Life After Death
There is relentless speculation in the French news media about whether former president Nicolas Sarkozy could announce a political comeback. In a TV interview, Valérie Pécresse, who was Sarkozy’s spokeswoman and budget minister until François Hollande won election in May, was asked if her boss was “dead and buried”; and Pécresse responded, “There is a book that is the bestselling book in the world called the Bible, and in the Bible, there is the possibility of resurrection.” Although the thought of Sarkozy as the messiah should boggle the Gallic mind, many of the photos published of him post-Élysée show him bearded—like Jesus. This has inspired giggles in France because Sarkozy, when he was just an unsubtly ambitious cabinet minister in 2003, was asked on TV whether he thought about the presidential election during his morning shave. “Not simply when I shave,” he replied, effectively confirming he’d angle for a run in 2007. And now that he’s stopped shaving, what presidential conclusions might the nation draw? Despite Hollande’s meager approval ratings, a poll released last Friday showed that 55 percent of those asked whether they miss Sarkozy said non. That unloving statistic notwithstanding, Sarkozy is reported to have told another former cabinet colleague that “the question is not whether I come back, but [whether] I have the choice, morally speaking, of not coming back.”

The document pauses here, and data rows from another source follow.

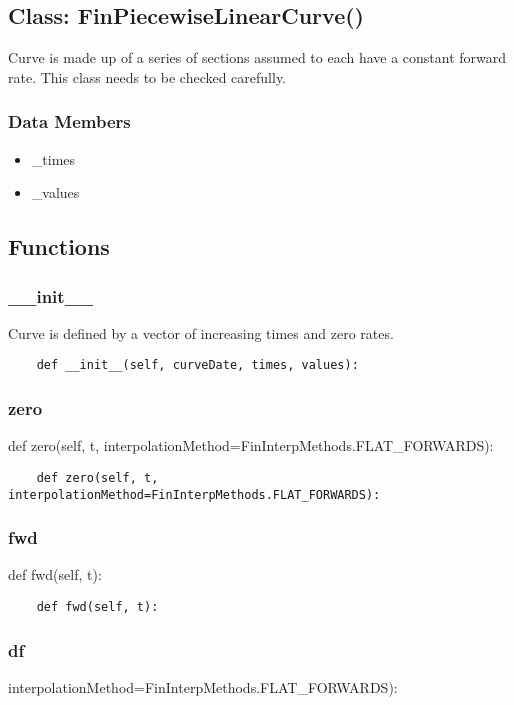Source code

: \documentclass[twoside,11pt]{book}
\begin{document}
\subsection*{Class: FinPiecewiseLinearCurve()}
Curve is made up of a series of sections assumed to each have a constant forward rate. This class needs to be checked carefully.  

\subsubsection*{Data Members}
\begin{itemize}
\item{\_times}
\item{\_values}
\end{itemize}

\subsection*{Functions}

\subsubsection*{{\bf \_\_init\_\_}}
Curve is defined by a vector of increasing times and zero rates.  

\begin{lstlisting}
    def __init__(self, curveDate, times, values):
\end{lstlisting}

\subsubsection*{{\bf zero}}
def zero(self, t, interpolationMethod=FinInterpMethods.FLAT\_FORWARDS): 

\begin{lstlisting}
    def zero(self, t, interpolationMethod=FinInterpMethods.FLAT_FORWARDS):
\end{lstlisting}

\subsubsection*{{\bf fwd}}
def fwd(self, t): 

\begin{lstlisting}
    def fwd(self, t):
\end{lstlisting}

\subsubsection*{{\bf df}}
interpolationMethod=FinInterpMethods.FLAT\_FORWARDS): 
\end{document}
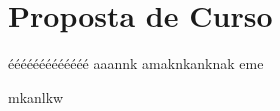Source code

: 

                      
\chapter{Proposta de Curso }\label{CapPropostaDeCurso}
ééééééééééééé aaannk
amaknkanknak eme


mkanlkw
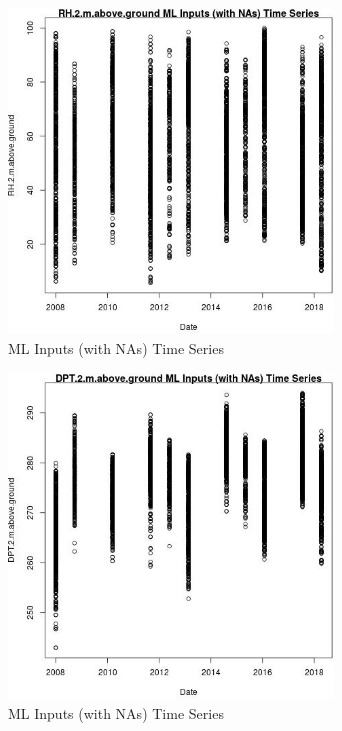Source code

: \begin{figure} 
\centering  
\includegraphics[width=0.77\textwidth]{Code_Outputs/Report_ML_input_PM25_Step4_part_e_de_duplicated_aves_compiled_2019-05-18wNAs_RH2mabovegroundvDate.jpg} 
\caption{\label{fig:Report_ML_input_PM25_Step4_part_e_de_duplicated_aves_compiled_2019-05-18wNAsRH2mabovegroundvDate}ML Inputs (with NAs) Time Series} 
\end{figure} 
 

\begin{figure} 
\centering  
\includegraphics[width=0.77\textwidth]{Code_Outputs/Report_ML_input_PM25_Step4_part_e_de_duplicated_aves_compiled_2019-05-18wNAs_DPT2mabovegroundvDate.jpg} 
\caption{\label{fig:Report_ML_input_PM25_Step4_part_e_de_duplicated_aves_compiled_2019-05-18wNAsDPT2mabovegroundvDate}ML Inputs (with NAs) Time Series} 
\end{figure} 
 

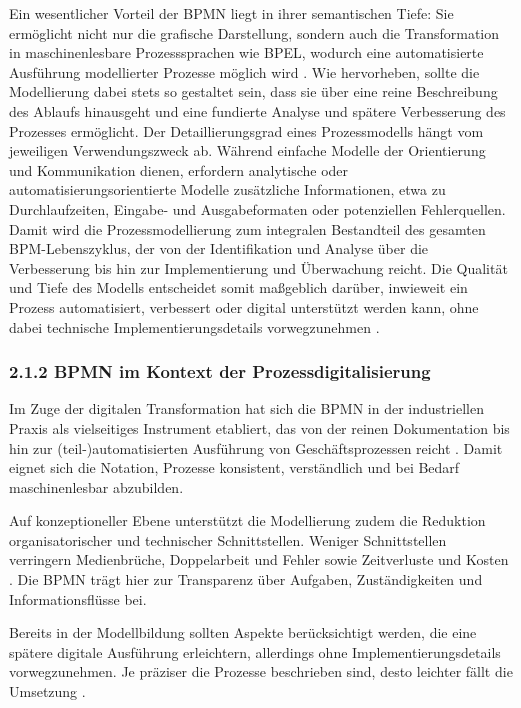 \documentclass[a4paper,12pt]{scrreprt}
\begin{document}
Ein wesentlicher Vorteil der \ac{BPMN} liegt in ihrer semantischen Tiefe: 
Sie ermöglicht nicht nur die grafische Darstellung, sondern auch die Transformation in 
maschinenlesbare Prozesssprachen wie \ac{BPEL}, wodurch eine automatisierte Ausführung 
modellierter Prozesse möglich wird \citep[vgl.][S.~2--4]{mazanek2011}. 
Wie \citet[S.~22--27]{ElstermannEtAl2023} hervorheben, sollte die Modellierung dabei stets 
so gestaltet sein, dass sie über eine reine Beschreibung des Ablaufs hinausgeht und eine 
fundierte Analyse und spätere Verbesserung des Prozesses ermöglicht. 
Der Detaillierungsgrad eines Prozessmodells hängt vom jeweiligen Verwendungszweck ab. 
Während einfache Modelle der Orientierung und Kommunikation dienen, erfordern 
analytische oder automatisierungsorientierte Modelle zusätzliche Informationen, 
etwa zu Durchlaufzeiten, Eingabe- und Ausgabeformaten oder potenziellen Fehlerquellen. 
Damit wird die Prozessmodellierung zum integralen Bestandteil des gesamten 
BPM-Lebenszyklus, der von der Identifikation und Analyse über die Verbesserung 
bis hin zur Implementierung und Überwachung reicht. 
Die Qualität und Tiefe des Modells entscheidet somit maßgeblich darüber, 
inwieweit ein Prozess automatisiert, verbessert oder digital unterstützt werden kann, 
ohne dabei technische Implementierungsdetails vorwegzunehmen 
\citep[vgl.][S.~22--27]{ElstermannEtAl2023}.


\subsubsection*{2.1.2 BPMN im Kontext der Prozessdigitalisierung}

Im Zuge der digitalen Transformation hat sich die \ac{BPMN} in der industriellen Praxis als vielseitiges Instrument etabliert, das von der reinen Dokumentation bis hin zur (teil-)automatisierten Ausführung von Geschäftsprozessen reicht \citep[vgl.][Kap.~3.5.8]{ElstermannEtAl2023}. 
Damit eignet sich die Notation, Prozesse konsistent, verständlich und bei Bedarf maschinenlesbar abzubilden.

Auf konzeptioneller Ebene unterstützt die Modellierung zudem die Reduktion organisatorischer und technischer Schnittstellen. Weniger Schnittstellen verringern Medienbrüche, Doppelarbeit und Fehler sowie Zeitverluste und Kosten \citep[vgl.][S.~226]{ElstermannEtAl2023}. 
Die \ac{BPMN} trägt hier zur Transparenz über Aufgaben, Zuständigkeiten und Informationsflüsse bei.

Bereits in der Modellbildung sollten Aspekte berücksichtigt werden, die eine spätere digitale Ausführung erleichtern, allerdings ohne Implementierungsdetails vorwegzunehmen. Je präziser die Prozesse beschrieben sind, desto leichter fällt die Umsetzung \citep[vgl.][S.~10]{ElstermannEtAl2023}.
\end{document}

The Best Business in Pakistan
Anti-Americanism runs deep and passionate in Pakistan, as the recent violent protests against Innocence of Muslims, an incendiary film about Islam, made depressingly clear. But as the Agence France-Presse has reported, this rage against Uncle Sam has had a deliciously ironic result: a boom in the sale of the Stars and Stripes in such places as Lahore, Peshawar, Rawalpindi, and Karachi. As anger over the film mounted, those in the flag business began licking their entrepreneurial lips. “I knew the tills would start ringing,” said one fabricator of flags and pennants. “Whenever we have these demonstrations, I make 10 times as much money as normal.” As readers will surely have surmised, American flags are purchased for burning at public demonstrations. (Pakistan’s traditional foe has slipped in the ire ratings: “It’s been a long time since I sold an Indian flag,” a shopkeeper told AFP.)
Big Bucks Stop Here
In a continent of unabashed kleptocrats, Joyce Banda, president of Malawi, shines like an improbable beacon of probity. Banda, who came to power in April after the death of her sticky-fingered predecessor Bingu wa Mutharika, has announced that she will set a personal example in these times of austerity by taking a 30 percent pay cut. “When I took over, the economy had almost collapsed. I told Malawians we needed to pass through difficult times,” she said to a local newspaper. Although her vice president, Khumbo Kachali, will emulate her sacrifice, the distinctly nondespotic Banda has stated that the rest of her cabinet need only do so on a voluntary basis. She has also announced that her government will sell off the presidential jet, controversially purchased by the spendthrift Mutharika. Banda has yet to set foot on the plane, a vehicle she has shunned with almost theatrical vehemence.
‘Let it Rot’
An unorthodox protest is underway among the normally docile citizens of Saudi Arabia. Faced with the soaring cost of chicken—a staple at the heaving dining tables of the desert kingdom—campaigners are urging Saudis to boycott the bird. The agitation has taken wing on Twitter, where a campaign called Let It Rot is exhorting people to punish traders—blamed for exploiting the shortage of chicken in jacking up prices to unconscionable heights—by leaving the meat untouched on supermarket shelves. “If you stop eating chicken,” an indignant tweet explained, “it will help bring down the corrupt traders, not just the prices.” Poultry prices have risen by as much as 50 percent in recent weeks. “There are many replacements for chicken such as fish, beef and vegetables,” a consumer tweeted, offering a helpful tip to drumstick-deprived compatriots.